US Rep. Myrick meets NC Muslims, warns of dangers

http://www.newsobserver.com/2010/02/25/357589/us-rep-myrick-meets-nc-muslims.html?storylink=misearch

CHARLOTTE, N.C. -- After months of warning that Islamic radicals are infiltrating mainstream groups, U.S. Rep. Sue Myrick was to meet Thursday with Muslim constituents to explain her position.

Myrick, R-N.C., has said Islamic extremists are working their way into U.S. Muslim communities, infiltrating government institutions and influencing American citizens to attack their own country, The Charlotte Observer reported.

"I want people to be aware of the fact that it does exist and it is a threat to our national security," said Myrick, who serves on the House Intelligence Committee. "It could be an American citizen that could be radicalized by one way or another." Jibril Hough, spokesman for the Islamic Center of Charlotte, said he hopes Thursday night's town hall meeting is the first of many between Myrick and the Muslim community.

Myrick said she wants constituents to understand that her concerns aren't about the rising visibility of the Islamic faith.

"We live in the United States of America, where we have freedom of religion for everybody," Myrick said.

Instead, the former Charlotte mayor said her view was strengthened by top-secret briefings from U.S. intelligence officials that she said she could not discuss.

"There's a threat out there to our security," Myrick said. "It's worse than I thought."

She has proposed fighting Islamic radicalization by cutting off exchange programs and weapons sales with Saudi Arabia, passing legislation that would make it a treasonous offense to call for the death of American citizens and investigating the selection of Arabic translators.

Some conservatives have applauded her views, but some Muslims said they fear Myrick's tone endangers their community.

"It's looking like she's taking on a tinge of McCarthyism, and this is dangerous," said state Sen. Larry Shaw, D-Cumberland. "She's becoming a hatemonger. And that's sad. This is an intelligent woman, and I think she's a good woman."

Shaw is national chairman for the Council of American-Islamic Relations, a civil rights group Myrick has accused of planting spies on Capitol Hill by trying to get Muslim interns hired in congressional offices.

Last fall she wrote the foreword to a new book, "Muslim Mafia: Inside the Secret Underworld That's Seeking to Islamize America," which accuses CAIR of conspiring to support international jihad against the United States.

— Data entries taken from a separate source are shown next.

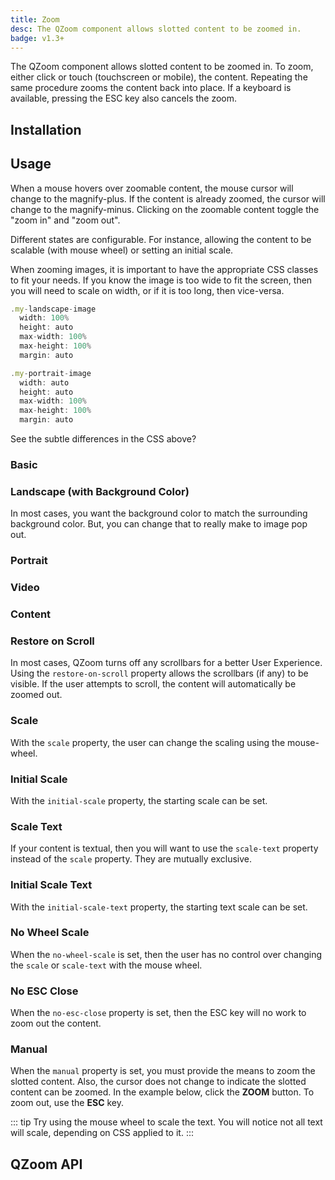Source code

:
 ```yaml
---
title: Zoom
desc: The QZoom component allows slotted content to be zoomed in.
badge: v1.3+
---
```


The QZoom component allows slotted content to be zoomed in. To zoom, either click or touch (touchscreen or mobile), the content. Repeating the same procedure zooms the content back into place. If a keyboard is available, pressing the ESC key also cancels the zoom.

## Installation
<doc-installation components="QZoom" />

## Usage

When a mouse hovers over zoomable content, the mouse cursor will change to the magnify-plus. If the content is already zoomed, the cursor will change to the magnify-minus. Clicking on the zoomable content toggle the "zoom in" and "zoom out".

Different states are configurable. For instance, allowing the content to be scalable (with mouse wheel) or setting an initial scale.

When zooming images, it is important to have the appropriate CSS classes to fit your needs. If you know the image is too wide to fit the screen, then you will need to scale on width, or if it is too long, then vice-versa.

```js
.my-landscape-image
  width: 100%
  height: auto
  max-width: 100%
  max-height: 100%
  margin: auto

.my-portrait-image
  width: auto
  height: auto
  max-width: 100%
  max-height: 100%
  margin: auto
```

See the subtle differences in the CSS above?

### Basic

<doc-example title="Basic" file="QZoom/Basic" />

### Landscape (with Background Color)

In most cases, you want the background color to match the surrounding background color. But, you can change that to really make to image pop out.

<doc-example title="Landscape" file="QZoom/Landscape" />

### Portrait

<doc-example title="Portrait" file="QZoom/Portrait" />

### Video

<doc-example title="Video" file="QZoom/Video" />

### Content

<doc-example title="Content" file="QZoom/Content" />

### Restore on Scroll

In most cases, QZoom turns off any scrollbars for a better User Experience. Using the `restore-on-scroll` property allows the scrollbars (if any) to be visible. If the user attempts to scroll, the content will automatically be zoomed out.

<doc-example title="Restore on Scroll" file="QZoom/RestoreOnScroll" />

### Scale

With the `scale` property, the user can change the scaling using the mouse-wheel.

<doc-example title="Scale" file="QZoom/Scale" />

### Initial Scale

With the `initial-scale` property, the starting scale can be set.

<doc-example title="Initial Scale" file="QZoom/InitialScale" />

### Scale Text

If your content is textual, then you will want to use the `scale-text` property instead of the `scale` property. They are mutually exclusive.

<doc-example title="Scale Text" file="QZoom/ScaleText" />

### Initial Scale Text

With the `initial-scale-text` property, the starting text scale can be set.

<doc-example title="Initial Scale Text" file="QZoom/InitialScaleText" />

### No Wheel Scale

When the `no-wheel-scale` is set, then the user has no control over changing the `scale` or `scale-text` with the mouse wheel.

<doc-example title="No Wheel Scale" file="QZoom/NoWheelScale" />

### No ESC Close

When the `no-esc-close` property is set, then the ESC key will no work to zoom out the content.

<doc-example title="No ESC Close" file="QZoom/NoEscClose" />

### Manual

When the `manual` property is set, you must provide the means to zoom the slotted content. Also, the cursor does not change to indicate the slotted content can be zoomed. In the example below, click the **ZOOM** button. To zoom out, use the **ESC** key.

::: tip
Try using the mouse wheel to scale the text. You will notice not all text will scale, depending on CSS applied to it.
:::

<doc-example title="Manual" file="QZoom/Manual" />


## QZoom API
<doc-api file="QZoom" />
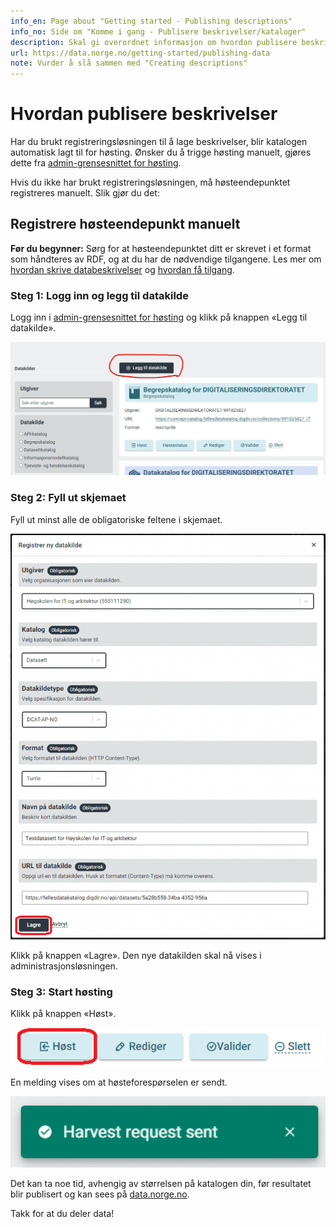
 ```yaml
---
info_en: Page about "Getting started - Publishing descriptions"
info_no: Side om "Komme i gang - Publisere beskrivelser/kataloger"
description: Skal gi overordnet informasjon om hvordan publisere beskrivelser/kataloger til data.norge.no
url: https://data.norge.no/getting-started/publishing-data
note: Vurder å slå sammen med "Creating descriptions"
---
```


# Hvordan publisere beskrivelser

Har du brukt registreringsløsningen til å lage beskrivelser, blir katalogen automatisk lagt til for høsting. Ønsker du å trigge høsting manuelt, gjøres dette fra [admin-grensesnittet for høsting](https://admin.fellesdatakatalog.digdir.no/data-sources).

Hvis du ikke har brukt registreringsløsningen, må høsteendepunktet registreres manuelt. Slik gjør du det:

## Registrere høsteendepunkt manuelt

**Før du begynner:** Sørg for at høsteendepunktet ditt er skrevet i et format som håndteres av RDF, og at du har de nødvendige tilgangene. Les mer om [hvordan skrive databeskrivelser]() og [hvordan få tilgang]().

### Steg 1: Logg inn og legg til datakilde

Logg inn i [admin-grensesnittet for høsting](https://admin.fellesdatakatalog.digdir.no/data-sources) og klikk på knappen «Legg til datakilde».

![Legg til datakilde](image.png)

### Steg 2: Fyll ut skjemaet

Fyll ut minst alle de obligatoriske feltene i skjemaet.

![Skjema](image-1.png)

Klikk på knappen «Lagre». Den nye datakilden skal nå vises i administrasjonsløsningen.

### Steg 3: Start høsting

Klikk på knappen «Høst».

![Høst](image-3.png)

En melding vises om at høsteforespørselen er sendt.

![Melding](image-4.png)

Det kan ta noe tid, avhengig av størrelsen på katalogen din, før resultatet blir publisert og kan sees på [data.norge.no](https://data.norge.no).

Takk for at du deler data!

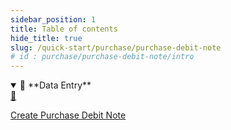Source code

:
 ```yaml
---
sidebar_position: 1
title: Table of contents
hide_title: true
slug: /quick-start/purchase/purchase-debit-note
# id : purchase/purchase-debit-note/intro
---
```


<details open>
  <summary>📘 **Data Entry**</summary>
  <div class="details-content"> 
  
  <a href="./create-purchase-debit-note" class="card-link" >
     <div class="card3">
       <div class="icon">📄️</div>
         <div class="text">
           <p>Create Purchase Debit Note</p>
         </div>
     </div>
   </a>
   

  </div>
</details>

<!-- <details  class="advanced-details">
  <summary>🚀 **Advanced**</summary>
  <div  class="details-content">
  <a href="./create-invoice" class="card-link" >
    <div class="card3">
      <div class="icon">📄️</div>
        <div class="text">
          <p>Pending</p>
        </div>
    </div>
  </a>

   
  </div>
</details> -->
 
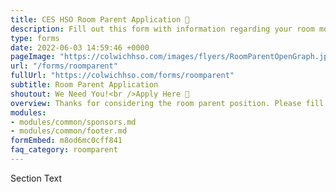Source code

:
 ```yaml
---
title: CES HSO Room Parent Application 🚸
description: Fill out this form with information regarding your room mom details.
type: forms
date: 2022-06-03 14:59:46 +0000
pageImage: "https://colwichhso.com/images/flyers/RoomParentOpenGraph.jpg"
url: "/forms/roomparent"
fullUrl: "https://colwichhso.com/forms/roomparent"
subtitle: Room Parent Application
shoutout: We Need You!<br />Apply Here 🚸
overview: Thanks for considering the room parent position. Please fill out the form below with your contact and grade level details.
modules:
- modules/common/sponsors.md
- modules/common/footer.md
formEmbed: m8od6mc0cff841
faq_category: roomparent
---
```

Section Text
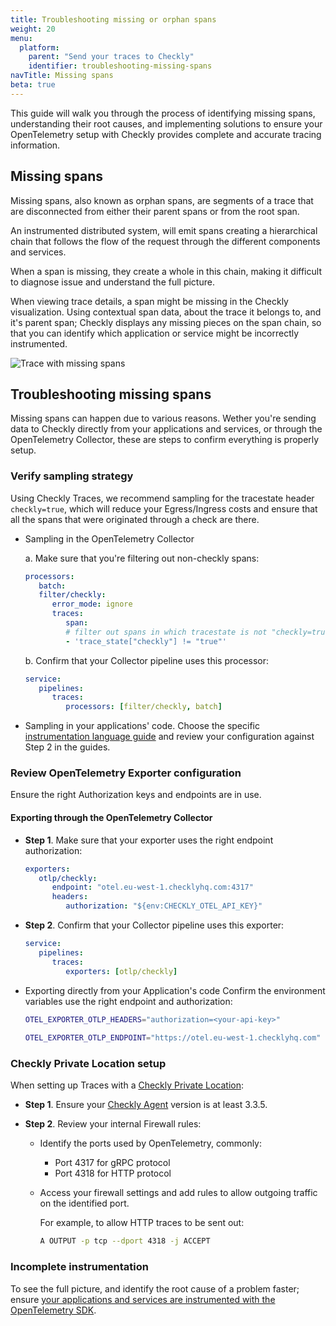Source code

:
 ```yaml
---
title: Troubleshooting missing or orphan spans
weight: 20
menu:
  platform:
    parent: "Send your traces to Checkly"
    identifier: troubleshooting-missing-spans
navTitle: Missing spans
beta: true
---
```


This guide will walk you through the process of identifying missing spans, understanding their root causes, and implementing solutions to ensure your OpenTelemetry setup with Checkly provides complete and accurate tracing information. 

## Missing spans

Missing spans, also known as orphan spans, are segments of a trace that are disconnected from either their parent spans or from the root span.

An instrumented distributed system, will emit spans creating a hierarchical chain that follows the flow of the request through the different components and services.

When a span is missing, they create a whole in this chain, making it difficult to diagnose issue and understand the full picture.

When viewing trace details, a span might be missing in the Checkly visualization. 
Using contextual span data, about the trace it belongs to, and it's parent span; Checkly displays any missing pieces on the span chain, so that you can identify which application or service might be incorrectly instrumented. 

![Trace with missing spans](/docs/images/otel/traces-missing-spans.png)


## Troubleshooting missing spans

Missing spans can happen due to various reasons.  Wether you're sending data to Checkly directly from your applications and services, or through the OpenTelemetry Collector, these are steps to confirm everything is properly setup.

### Verify sampling strategy

   Using Checkly Traces, we recommend sampling for the tracestate header `checkly=true`, which will reduce your Egress/Ingress costs and ensure that all the spans that were originated through a check are there.

   * Sampling in the OpenTelemetry Collector

      a. Make sure that you're filtering out non-checkly spans:

      ```yaml
      processors:
         batch:
         filter/checkly:
            error_mode: ignore
            traces:
               span:
               # filter out spans in which tracestate is not "checkly=true"
               - 'trace_state["checkly"] != "true"'
      ``` 
      b. Confirm that your Collector pipeline uses this processor:

      ```yaml
      service:
         pipelines:
            traces:
               processors: [filter/checkly, batch]
      ```

   * Sampling in your applications' code. Choose the specific [instrumentation language guide](docs/traces-open-telemetry/instrumenting-code/) and review your configuration against Step 2 in the guides.

### Review OpenTelemetry Exporter configuration
  
   Ensure the right Authorization keys and endpoints are in use.

   #### Exporting through the OpenTelemetry Collector
      
   * **Step 1**. Make sure that your exporter uses the right endpoint authorization:

      ```yaml
      exporters:
         otlp/checkly:
            endpoint: "otel.eu-west-1.checklyhq.com:4317"
            headers:
               authorization: "${env:CHECKLY_OTEL_API_KEY}"
      ``` 
   * **Step 2**. Confirm that your Collector pipeline uses this exporter:

      ```yaml
      service:
         pipelines:
            traces:
               exporters: [otlp/checkly]
      ```

   * Exporting directly from your Application's code
      Confirm the environment variables use the right endpoint and authorization:

      ```bash
      OTEL_EXPORTER_OTLP_HEADERS="authorization=<your-api-key>"
         
      OTEL_EXPORTER_OTLP_ENDPOINT="https://otel.eu-west-1.checklyhq.com"
      ```

### Checkly Private Location setup
   When setting up Traces with a [Checkly Private Location](docs/private-locations/#configuring-a-private-location):
 * **Step 1**. Ensure your [Checkly Agent](https://hub.docker.com/r/checkly/agent) version is at least 3.3.5.
  
  * **Step 2**. Review your internal Firewall rules: 
    * Identify the ports used by OpenTelemetry, commonly:
      * Port 4317 for gRPC protocol
      * Port 4318 for HTTP protocol
  
    * Access your firewall settings and add rules to allow outgoing traffic on the identified port.
  
      For example, to allow HTTP traces to be sent out: 
      ```bash
      A OUTPUT -p tcp --dport 4318 -j ACCEPT
      ```


### Incomplete instrumentation
   
   To see the full picture, and identify the root cause of a problem faster; ensure [your applications and services are instrumented with the OpenTelemetry SDK](docs/traces-open-telemetry/instrumenting-code/).
    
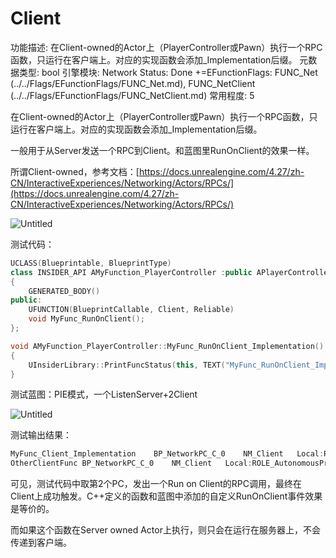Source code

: # Client

功能描述: 在Client-owned的Actor上（PlayerController或Pawn）执行一个RPC函数，只运行在客户端上。对应的实现函数会添加_Implementation后缀。
元数据类型: bool
引擎模块: Network
Status: Done
+=EFunctionFlags: FUNC_Net (../../Flags/EFunctionFlags/FUNC_Net.md), FUNC_NetClient (../../Flags/EFunctionFlags/FUNC_NetClient.md)
常用程度: 5

在Client-owned的Actor上（PlayerController或Pawn）执行一个RPC函数，只运行在客户端上。对应的实现函数会添加_Implementation后缀。

一般用于从Server发送一个RPC到Client。和蓝图里RunOnClient的效果一样。

所谓Client-owned，参考文档：[https://docs.unrealengine.com/4.27/zh-CN/InteractiveExperiences/Networking/Actors/RPCs/](https://docs.unrealengine.com/4.27/zh-CN/InteractiveExperiences/Networking/Actors/RPCs/)

![Untitled](Client/Untitled.png)

测试代码：

```cpp
UCLASS(Blueprintable, BlueprintType)
class INSIDER_API AMyFunction_PlayerController :public APlayerController
{
	GENERATED_BODY()
public:
	UFUNCTION(BlueprintCallable, Client, Reliable)
	void MyFunc_RunOnClient();
};

void AMyFunction_PlayerController::MyFunc_RunOnClient_Implementation()
{
	UInsiderLibrary::PrintFuncStatus(this, TEXT("MyFunc_RunOnClient_Implementation"));
}
```

测试蓝图：PIE模式，一个ListenServer+2Client

![Untitled](Client/Untitled%201.png)

测试输出结果：

```cpp
MyFunc_Client_Implementation    BP_NetworkPC_C_0    NM_Client   Local:ROLE_AutonomousProxy  Remote:ROLE_Authority
OtherClientFunc BP_NetworkPC_C_0    NM_Client   Local:ROLE_AutonomousProxy  Remote:ROLE_Authority
```

可见，测试代码中取第2个PC，发出一个Run on Client的RPC调用，最终在Client上成功触发。C++定义的函数和蓝图中添加的自定义RunOnClient事件效果是等价的。

而如果这个函数在Server owned Actor上执行，则只会在运行在服务器上，不会传递到客户端。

Myrick has said her fears about infiltration were realized in November, when Army Maj. Nidal Hasan killed 13 people at Fort Hood, Texas. Hasan, a psychiatrist, had trained colleagues on how to handle Muslims in the military. The FBI had been monitoring contact between Hasan and a radical Yemeni-American cleric.

Some experts disagree with Myrick's view that radicalized Islamic Americans present a growing terrorism threat. A study released last month by researchers at Duke University and the University of North Carolina at Chapel Hill found 139 Muslim-Americans involved in alleged or confirmed terrorism incidents since Sept. 11, 2001, out of a national Muslim-American population of more than 3 million.

"We have a problem," said David Schanzer, lead author of the study and director of the Triangle Center on Terrorism and Homeland Security. "It's important to keep it in perspective in its size and dangerousness, which I think are generally overblown."